South Africa were penalised five runs for ball-tampering on the third day of the second Test against Pakistan in Dubai. Faf du Plessis was the player in the centre of the controversy and the ICC said its ruling on the incident will be announced tomorrow.
The ICC confirmed that the five-run penalty and the change of ball after 30 overs was due to ball-tampering. "As per 42.1 of the ICC playing conditions, the umpires replaced the ball and fined South Africa team five penalty runs for ball-tampering," an ICC spokesperson said.
The incident took place at the start of the 31st over of Pakistan's innings, two overs after tea, when umpires Ian Gould and Rod Tucker called South African captain Graeme Smith for a chat.
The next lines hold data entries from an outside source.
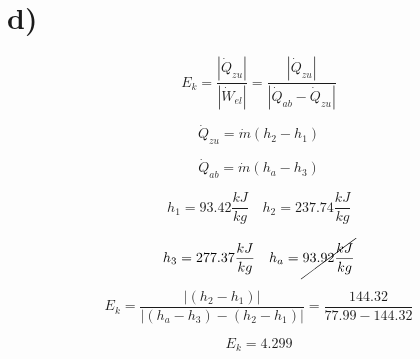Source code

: 

\section*{d)}
\begin{equation*}
    E_k = \frac{| \dot{Q}_{zu} |}{| \dot{W}_{el} |} = \frac{| \dot{Q}_{zu} |}{| \dot{Q}_{ab} - \dot{Q}_{zu} |}
\end{equation*}

\begin{equation*}
    \dot{Q}_{zu} = \dot{m} (h_2 - h_1)
\end{equation*}

\begin{equation*}
    \dot{Q}_{ab} = \dot{m} (h_a - h_3)
\end{equation*}

\begin{equation*}
    h_1 = 93.42 \frac{kJ}{kg} \quad h_2 = 237.74 \frac{kJ}{kg}
\end{equation*}

\begin{equation*}
    h_3 = 277.37 \frac{kJ}{kg} \quad h_a = \cancel{93.92 \frac{kJ}{kg}}
\end{equation*}

\begin{equation*}
    E_k = \frac{| (h_2 - h_1) |}{| (h_a - h_3) - (h_2 - h_1) |} = \frac{144.32}{77.99 - 144.32}
\end{equation*}

\begin{equation*}
    \boxed{E_k = 4.299}
\end{equation*}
The fourth umpire, Shozab Raza, brought a box of balls onto the field and a new one was selected for use.
No individual player has been charged yet but television images showed du Plessis rubbing the ball allegedly on the zipper of his trouser pocket.
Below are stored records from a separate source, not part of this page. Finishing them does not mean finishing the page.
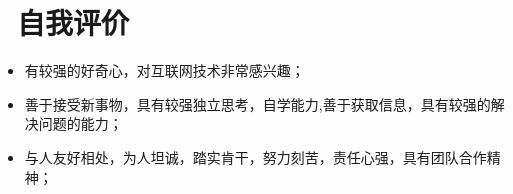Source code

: \documentclass{resume}
\begin{document}
\section{\faInfo\ 自我评价}
\begin{itemize}[parsep=0.5ex]
  \item 有较强的好奇心，对互联网技术非常感兴趣；
  \item 善于接受新事物，具有较强独立思考，自学能力,善于获取信息，具有较强的解决问题的能力；
  \item 与人友好相处，为人坦诚，踏实肯干，努力刻苦，责任心强，具有团队合作精神；
\end{itemize}

%
%
\end{document}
The playing conditions (see sidebar) dealing with ball-tampering were changed recently, coming into effect only from October 1. Any player found guilty of ball-tampering, which is a Level Two offence, will be fined 50 to 100% of his match fee and/or get a ban of one Test or two ODIs or two Twenty20s, whichever come first.
South Africa were well in control of the Test, having taken a commanding 418-run first-innings lead, when the incident occurred.
The only other time a team was handed a five-run penalty for ball-tampering was in the infamous Oval Test in 2006, in which Pakistan refused to take the field after the umpires deemed that the seam on the ball had been raised.